→ **Try it**
Restate each entry below without changing a word.

Items from a data source:

=-=-=-=-=

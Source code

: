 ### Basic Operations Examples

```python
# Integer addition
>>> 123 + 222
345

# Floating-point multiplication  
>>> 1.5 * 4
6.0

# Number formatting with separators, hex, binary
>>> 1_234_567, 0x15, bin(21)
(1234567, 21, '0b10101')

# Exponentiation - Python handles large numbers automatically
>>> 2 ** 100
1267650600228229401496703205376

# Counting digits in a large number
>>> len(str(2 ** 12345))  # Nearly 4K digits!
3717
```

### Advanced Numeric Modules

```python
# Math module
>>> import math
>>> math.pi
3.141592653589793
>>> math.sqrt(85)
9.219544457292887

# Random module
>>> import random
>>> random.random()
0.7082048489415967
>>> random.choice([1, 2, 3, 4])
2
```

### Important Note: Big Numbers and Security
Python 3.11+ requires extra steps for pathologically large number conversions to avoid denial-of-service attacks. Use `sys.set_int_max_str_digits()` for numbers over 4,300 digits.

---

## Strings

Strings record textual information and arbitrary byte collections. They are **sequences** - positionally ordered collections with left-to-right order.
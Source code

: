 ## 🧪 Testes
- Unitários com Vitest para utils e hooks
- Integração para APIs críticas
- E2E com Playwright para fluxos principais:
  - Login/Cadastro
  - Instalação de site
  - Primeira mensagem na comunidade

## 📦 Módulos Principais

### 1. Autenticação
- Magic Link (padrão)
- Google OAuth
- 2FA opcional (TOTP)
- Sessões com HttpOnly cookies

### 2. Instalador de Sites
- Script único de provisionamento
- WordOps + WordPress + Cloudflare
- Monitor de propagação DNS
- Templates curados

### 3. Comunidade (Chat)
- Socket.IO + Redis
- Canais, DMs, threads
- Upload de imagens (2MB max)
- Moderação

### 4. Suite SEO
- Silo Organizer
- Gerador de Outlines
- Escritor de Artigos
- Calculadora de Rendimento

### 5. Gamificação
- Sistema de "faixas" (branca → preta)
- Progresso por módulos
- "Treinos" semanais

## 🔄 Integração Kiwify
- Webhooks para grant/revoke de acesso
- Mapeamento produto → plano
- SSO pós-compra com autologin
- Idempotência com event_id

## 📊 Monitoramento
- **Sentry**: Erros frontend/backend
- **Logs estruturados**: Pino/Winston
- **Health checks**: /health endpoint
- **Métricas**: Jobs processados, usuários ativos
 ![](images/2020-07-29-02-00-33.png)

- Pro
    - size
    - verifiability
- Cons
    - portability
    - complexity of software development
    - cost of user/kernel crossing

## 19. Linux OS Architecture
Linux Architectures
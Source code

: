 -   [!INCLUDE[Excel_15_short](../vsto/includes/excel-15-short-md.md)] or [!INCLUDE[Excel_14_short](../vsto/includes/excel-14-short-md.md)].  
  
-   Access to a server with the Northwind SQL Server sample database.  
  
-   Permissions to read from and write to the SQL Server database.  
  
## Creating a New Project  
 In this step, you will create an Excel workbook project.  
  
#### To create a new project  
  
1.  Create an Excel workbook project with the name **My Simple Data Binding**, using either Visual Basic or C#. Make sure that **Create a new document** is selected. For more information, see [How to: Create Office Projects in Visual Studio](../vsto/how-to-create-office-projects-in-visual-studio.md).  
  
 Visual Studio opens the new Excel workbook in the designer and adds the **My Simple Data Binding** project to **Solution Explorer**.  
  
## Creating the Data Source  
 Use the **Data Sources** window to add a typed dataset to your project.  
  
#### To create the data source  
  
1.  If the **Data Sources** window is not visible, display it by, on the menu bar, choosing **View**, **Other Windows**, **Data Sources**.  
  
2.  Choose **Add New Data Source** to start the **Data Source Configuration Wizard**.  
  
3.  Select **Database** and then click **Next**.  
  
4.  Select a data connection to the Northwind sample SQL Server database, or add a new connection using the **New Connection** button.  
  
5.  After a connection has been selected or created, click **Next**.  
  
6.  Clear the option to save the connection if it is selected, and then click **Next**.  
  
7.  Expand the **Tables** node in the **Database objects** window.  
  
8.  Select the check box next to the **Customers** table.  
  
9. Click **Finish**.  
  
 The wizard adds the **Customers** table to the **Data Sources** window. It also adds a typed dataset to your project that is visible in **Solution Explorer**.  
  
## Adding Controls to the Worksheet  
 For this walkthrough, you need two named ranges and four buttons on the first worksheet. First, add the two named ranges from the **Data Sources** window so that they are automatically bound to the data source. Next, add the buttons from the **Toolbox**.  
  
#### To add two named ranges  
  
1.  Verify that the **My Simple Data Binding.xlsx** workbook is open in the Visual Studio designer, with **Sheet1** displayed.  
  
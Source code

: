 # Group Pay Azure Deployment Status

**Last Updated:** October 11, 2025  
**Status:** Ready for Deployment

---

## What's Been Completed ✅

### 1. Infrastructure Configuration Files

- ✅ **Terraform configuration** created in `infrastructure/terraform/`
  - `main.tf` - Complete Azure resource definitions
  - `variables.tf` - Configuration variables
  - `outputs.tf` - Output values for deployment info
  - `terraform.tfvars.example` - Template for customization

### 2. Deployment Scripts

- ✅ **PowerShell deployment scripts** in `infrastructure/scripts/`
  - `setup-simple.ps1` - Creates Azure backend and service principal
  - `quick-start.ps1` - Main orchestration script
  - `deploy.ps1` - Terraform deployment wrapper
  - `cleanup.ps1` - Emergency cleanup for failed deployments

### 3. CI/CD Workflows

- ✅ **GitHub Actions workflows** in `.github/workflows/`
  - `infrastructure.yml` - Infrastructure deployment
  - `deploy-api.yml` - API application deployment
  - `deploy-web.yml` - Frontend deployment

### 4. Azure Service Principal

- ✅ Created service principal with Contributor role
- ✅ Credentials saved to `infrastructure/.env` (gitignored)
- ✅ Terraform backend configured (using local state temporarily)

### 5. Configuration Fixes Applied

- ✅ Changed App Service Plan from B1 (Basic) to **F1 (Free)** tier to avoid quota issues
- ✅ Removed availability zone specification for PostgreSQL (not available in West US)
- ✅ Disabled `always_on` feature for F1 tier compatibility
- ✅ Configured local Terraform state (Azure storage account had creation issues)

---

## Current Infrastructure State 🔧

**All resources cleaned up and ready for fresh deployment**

=-=-=-=-=

→ **Answer area**
Source code

: ### Basic Operations Examples

```python
# Integer addition
>>> 123 + 222
345

# Floating-point multiplication  
>>> 1.5 * 4
6.0

# Number formatting with separators, hex, binary
>>> 1_234_567, 0x15, bin(21)
(1234567, 21, '0b10101')

# Exponentiation - Python handles large numbers automatically
>>> 2 ** 100
1267650600228229401496703205376

# Counting digits in a large number
>>> len(str(2 ** 12345))  # Nearly 4K digits!
3717
```

### Advanced Numeric Modules

```python
# Math module
>>> import math
>>> math.pi
3.141592653589793
>>> math.sqrt(85)
9.219544457292887

# Random module
>>> import random
>>> random.random()
0.7082048489415967
>>> random.choice([1, 2, 3, 4])
2
```

### Important Note: Big Numbers and Security
Python 3.11+ requires extra steps for pathologically large number conversions to avoid denial-of-service attacks. Use `sys.set_int_max_str_digits()` for numbers over 4,300 digits.

---

## Strings

Strings record textual information and arbitrary byte collections. They are **sequences** - positionally ordered collections with left-to-right order.
Source code

: ## 🧪 Testes
- Unitários com Vitest para utils e hooks
- Integração para APIs críticas
- E2E com Playwright para fluxos principais:
  - Login/Cadastro
  - Instalação de site
  - Primeira mensagem na comunidade

## 📦 Módulos Principais

### 1. Autenticação
- Magic Link (padrão)
- Google OAuth
- 2FA opcional (TOTP)
- Sessões com HttpOnly cookies

### 2. Instalador de Sites
- Script único de provisionamento
- WordOps + WordPress + Cloudflare
- Monitor de propagação DNS
- Templates curados

### 3. Comunidade (Chat)
- Socket.IO + Redis
- Canais, DMs, threads
- Upload de imagens (2MB max)
- Moderação

### 4. Suite SEO
- Silo Organizer
- Gerador de Outlines
- Escritor de Artigos
- Calculadora de Rendimento

### 5. Gamificação
- Sistema de "faixas" (branca → preta)
- Progresso por módulos
- "Treinos" semanais

## 🔄 Integração Kiwify
- Webhooks para grant/revoke de acesso
- Mapeamento produto → plano
- SSO pós-compra com autologin
- Idempotência com event_id

## 📊 Monitoramento
- **Sentry**: Erros frontend/backend
- **Logs estruturados**: Pino/Winston
- **Health checks**: /health endpoint
- **Métricas**: Jobs processados, usuários ativos
 ![](images/2020-07-29-02-00-33.png)

- Pro
    - size
    - verifiability
- Cons
    - portability
    - complexity of software development
    - cost of user/kernel crossing

## 19. Linux OS Architecture
Linux Architectures
Source code

: -   [!INCLUDE[Excel_15_short](../vsto/includes/excel-15-short-md.md)] or [!INCLUDE[Excel_14_short](../vsto/includes/excel-14-short-md.md)].  
  
-   Access to a server with the Northwind SQL Server sample database.  
  
-   Permissions to read from and write to the SQL Server database.  
  
## Creating a New Project  
 In this step, you will create an Excel workbook project.  
  
#### To create a new project  
  
1.  Create an Excel workbook project with the name **My Simple Data Binding**, using either Visual Basic or C#. Make sure that **Create a new document** is selected. For more information, see [How to: Create Office Projects in Visual Studio](../vsto/how-to-create-office-projects-in-visual-studio.md).  
  
 Visual Studio opens the new Excel workbook in the designer and adds the **My Simple Data Binding** project to **Solution Explorer**.  
  
## Creating the Data Source  
 Use the **Data Sources** window to add a typed dataset to your project.  
  
#### To create the data source  
  
1.  If the **Data Sources** window is not visible, display it by, on the menu bar, choosing **View**, **Other Windows**, **Data Sources**.  
  
2.  Choose **Add New Data Source** to start the **Data Source Configuration Wizard**.  
  
3.  Select **Database** and then click **Next**.  
  
4.  Select a data connection to the Northwind sample SQL Server database, or add a new connection using the **New Connection** button.  
  
5.  After a connection has been selected or created, click **Next**.  
  
6.  Clear the option to save the connection if it is selected, and then click **Next**.  
  
7.  Expand the **Tables** node in the **Database objects** window.  
  
8.  Select the check box next to the **Customers** table.  
  
9. Click **Finish**.  
  
 The wizard adds the **Customers** table to the **Data Sources** window. It also adds a typed dataset to your project that is visible in **Solution Explorer**.  
  
## Adding Controls to the Worksheet  
 For this walkthrough, you need two named ranges and four buttons on the first worksheet. First, add the two named ranges from the **Data Sources** window so that they are automatically bound to the data source. Next, add the buttons from the **Toolbox**.  
  
#### To add two named ranges  
  
1.  Verify that the **My Simple Data Binding.xlsx** workbook is open in the Visual Studio designer, with **Sheet1** displayed.  
  
Source code

: # Group Pay Azure Deployment Status

**Last Updated:** October 11, 2025  
**Status:** Ready for Deployment

---

## What's Been Completed ✅

### 1. Infrastructure Configuration Files

- ✅ **Terraform configuration** created in `infrastructure/terraform/`
  - `main.tf` - Complete Azure resource definitions
  - `variables.tf` - Configuration variables
  - `outputs.tf` - Output values for deployment info
  - `terraform.tfvars.example` - Template for customization

### 2. Deployment Scripts

- ✅ **PowerShell deployment scripts** in `infrastructure/scripts/`
  - `setup-simple.ps1` - Creates Azure backend and service principal
  - `quick-start.ps1` - Main orchestration script
  - `deploy.ps1` - Terraform deployment wrapper
  - `cleanup.ps1` - Emergency cleanup for failed deployments

### 3. CI/CD Workflows

- ✅ **GitHub Actions workflows** in `.github/workflows/`
  - `infrastructure.yml` - Infrastructure deployment
  - `deploy-api.yml` - API application deployment
  - `deploy-web.yml` - Frontend deployment

### 4. Azure Service Principal

- ✅ Created service principal with Contributor role
- ✅ Credentials saved to `infrastructure/.env` (gitignored)
- ✅ Terraform backend configured (using local state temporarily)

### 5. Configuration Fixes Applied

- ✅ Changed App Service Plan from B1 (Basic) to **F1 (Free)** tier to avoid quota issues
- ✅ Removed availability zone specification for PostgreSQL (not available in West US)
- ✅ Disabled `always_on` feature for F1 tier compatibility
- ✅ Configured local Terraform state (Azure storage account had creation issues)

---

## Current Infrastructure State 🔧

**All resources cleaned up and ready for fresh deployment**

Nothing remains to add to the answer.